During the Korean War, I enlisted in the Airforce and served four years active and four inactive as a S/Sgt on a RB36 in the Strategic Air Command [SAC] during the cold war. The commander of SAC was General LeMay, and we were at war with Russia. It was the atomic age, and our goal was Mutual Assured Destruction [MAD] with Russia.
From my SAC career, I joined a major airline and retired thirty-six years later. During my airline career I started a flight school and covered primary flight training, commercial, instruments, and multiengine training.
In 1962 I bought a 38ft Columbia sailboat and explored the Chesapeake Bay. In 1967 my sailing partner, Tom Latta, sailed from Annapolis to Cat Island south of New Providence. We commuted from our job to New Providence for a year and sailed back to Annapolis, Md. In 1976 My Partner bought a 60ft Trawler in Los angles, California. We sailed from Los Angles through the Panama Canal to Florida, then Annapolis, Md.

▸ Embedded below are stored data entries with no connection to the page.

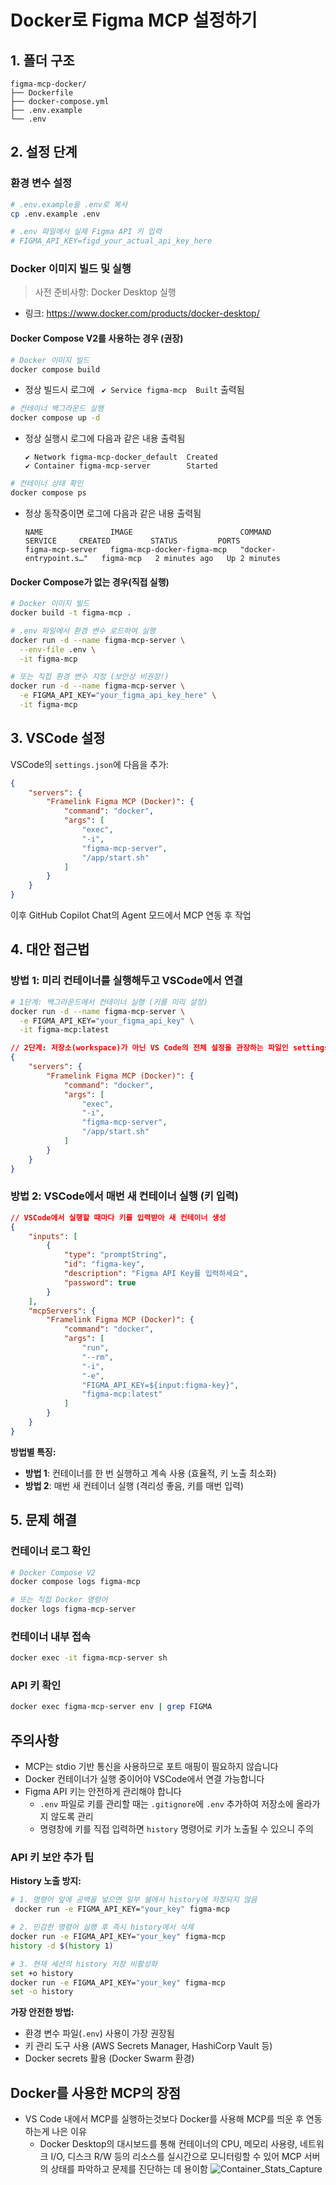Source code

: # Docker로 Figma MCP 설정하기

## 1. 폴더 구조

```plaintext
figma-mcp-docker/
├── Dockerfile
├── docker-compose.yml
├── .env.example
└── .env
```

## 2. 설정 단계

### 환경 변수 설정

```bash
# .env.example을 .env로 복사
cp .env.example .env

# .env 파일에서 실제 Figma API 키 입력
# FIGMA_API_KEY=figd_your_actual_api_key_here
```

### Docker 이미지 빌드 및 실행

> 사전 준비사항: Docker Desktop 실행

- 링크: https://www.docker.com/products/docker-desktop/

#### Docker Compose V2를 사용하는 경우 (권장)

```bash
# Docker 이미지 빌드
docker compose build
```

- 정상 빌드시 로그에 ` ✔ Service figma-mcp  Built` 출력됨

```bash
# 컨테이너 백그라운드 실행
docker compose up -d
```

- 정상 실행시 로그에 다음과 같은 내용 출력됨

  ```plaintext
  ✔ Network figma-mcp-docker_default  Created 
  ✔ Container figma-mcp-server        Started
  ```  

```bash
# 컨테이너 상태 확인
docker compose ps
```

- 정상 동작중이면 로그에 다음과 같은 내용 출력됨

  ```plaintext
  NAME               IMAGE                        COMMAND                   SERVICE     CREATED         STATUS         PORTS
  figma-mcp-server   figma-mcp-docker-figma-mcp   "docker-entrypoint.s…"   figma-mcp   2 minutes ago   Up 2 minutes   
  ```

#### Docker Compose가 없는 경우(직접 실행)

```bash
# Docker 이미지 빌드
docker build -t figma-mcp .

# .env 파일에서 환경 변수 로드하여 실행
docker run -d --name figma-mcp-server \
  --env-file .env \
  -it figma-mcp

# 또는 직접 환경 변수 지정 (보안상 비권장!)
docker run -d --name figma-mcp-server \
  -e FIGMA_API_KEY="your_figma_api_key_here" \
  -it figma-mcp
```

## 3. VSCode 설정

VSCode의 `settings.json`에 다음을 추가:

```json
{
    "servers": {
        "Framelink Figma MCP (Docker)": {
            "command": "docker",
            "args": [
                "exec",
                "-i",
                "figma-mcp-server",
                "/app/start.sh"
            ]
        }
    }
}
```

이후 GitHub Copilot Chat의 Agent 모드에서 MCP 연동 후 작업

## 4. 대안 접근법

### 방법 1: 미리 컨테이너를 실행해두고 VSCode에서 연결

```bash
# 1단계: 백그라운드에서 컨테이너 실행 (키를 미리 설정)
docker run -d --name figma-mcp-server \
  -e FIGMA_API_KEY="your_figma_api_key" \
  -it figma-mcp:latest
```

```json
// 2단계: 저장소(workspace)가 아닌 VS Code의 전체 설정을 관장하는 파일인 settings.json을 수정해 이미 실행 중인 컨테이너에 연결
{
    "servers": {
        "Framelink Figma MCP (Docker)": {
            "command": "docker",
            "args": [
                "exec",
                "-i",
                "figma-mcp-server",
                "/app/start.sh"
            ]
        }
    }
}
```

### 방법 2: VSCode에서 매번 새 컨테이너 실행 (키 입력)

```json
// VSCode에서 실행할 때마다 키를 입력받아 새 컨테이너 생성
{
    "inputs": [
        {
            "type": "promptString",
            "id": "figma-key",
            "description": "Figma API Key를 입력하세요",
            "password": true
        }
    ],
    "mcpServers": {
        "Framelink Figma MCP (Docker)": {
            "command": "docker",
            "args": [
                "run",
                "--rm",
                "-i",
                "-e",
                "FIGMA_API_KEY=${input:figma-key}",
                "figma-mcp:latest"
            ]
        }
    }
}
```

**방법별 특징:**

- **방법 1**: 컨테이너를 한 번 실행하고 계속 사용 (효율적, 키 노출 최소화)
- **방법 2**: 매번 새 컨테이너 실행 (격리성 좋음, 키를 매번 입력)

## 5. 문제 해결

### 컨테이너 로그 확인

```bash
# Docker Compose V2
docker compose logs figma-mcp

# 또는 직접 Docker 명령어
docker logs figma-mcp-server
```

### 컨테이너 내부 접속

```bash
docker exec -it figma-mcp-server sh
```

### API 키 확인

```bash
docker exec figma-mcp-server env | grep FIGMA
```

## 주의사항

- MCP는 stdio 기반 통신을 사용하므로 포트 매핑이 필요하지 않습니다
- Docker 컨테이너가 실행 중이어야 VSCode에서 연결 가능합니다
- Figma API 키는 안전하게 관리해야 합니다
  - `.env` 파일로 키를 관리할 때는 `.gitignore`에 `.env` 추가하여 저장소에 올라가지 않도록 관리
  - 명령창에 키를 직접 입력하면 `history` 명령어로 키가 노출될 수 있으니 주의

### API 키 보안 추가 팁

**History 노출 방지:**

```bash
# 1. 명령어 앞에 공백을 넣으면 일부 쉘에서 history에 저장되지 않음
 docker run -e FIGMA_API_KEY="your_key" figma-mcp

# 2. 민감한 명령어 실행 후 즉시 history에서 삭제
docker run -e FIGMA_API_KEY="your_key" figma-mcp
history -d $(history 1)

# 3. 현재 세션의 history 저장 비활성화
set +o history
docker run -e FIGMA_API_KEY="your_key" figma-mcp
set -o history
```

**가장 안전한 방법:**

- 환경 변수 파일(`.env`) 사용이 가장 권장됨
- 키 관리 도구 사용 (AWS Secrets Manager, HashiCorp Vault 등)
- Docker secrets 활용 (Docker Swarm 환경)

## Docker를 사용한 MCP의 장점

- VS Code 내에서 MCP를 실행하는것보다 Docker를 사용해 MCP를 띄운 후 연동하는게 나은 이유
  - Docker Desktop의 대시보드를 통해 컨테이너의 CPU, 메모리 사용량, 네트워크 I/O, 디스크 R/W 등의 리소스를 실시간으로 모니터링할 수 있어 MCP 서버의 상태를 파악하고 문제를 진단하는 데 용이함
    ![Container_Stats_Capture](image.png)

In 1985, I bought a historical site on the West River in Maryland called Norman's Retreat. It was historically recorded as a 19th-century farm. It wasn't long before I discovered Mr. Thomas Ford had been granted the property in 1659 and built a house where the foundation was still intact.
I learned that the site had extensive archival remains for an 18th-century shipyard. Shipwright Stephen Steward owned and operated the shipyard as the naval base for Maryland's navy during the American Revolutionary War. March 31, 1781, the British attacked and burned the shipyard. This excited my love of history again and soon led to extensive research: people, places, traveling the Revolutionary War battles, and researching historical persons associated with the Steward shipyard. This research led to the shipwright's son, who fought under Generals Washington and Greene from Brooklyn Heights to Yorktown. The grandson of the shipwright accompanied Francis Scott Key through the rescue of Doctor Beames and the bombing of Fort McHenry. After many years of research, many encouraged me to put it in print as a viable documentary of Maryland's history. Thus, I began the journey of writing this book.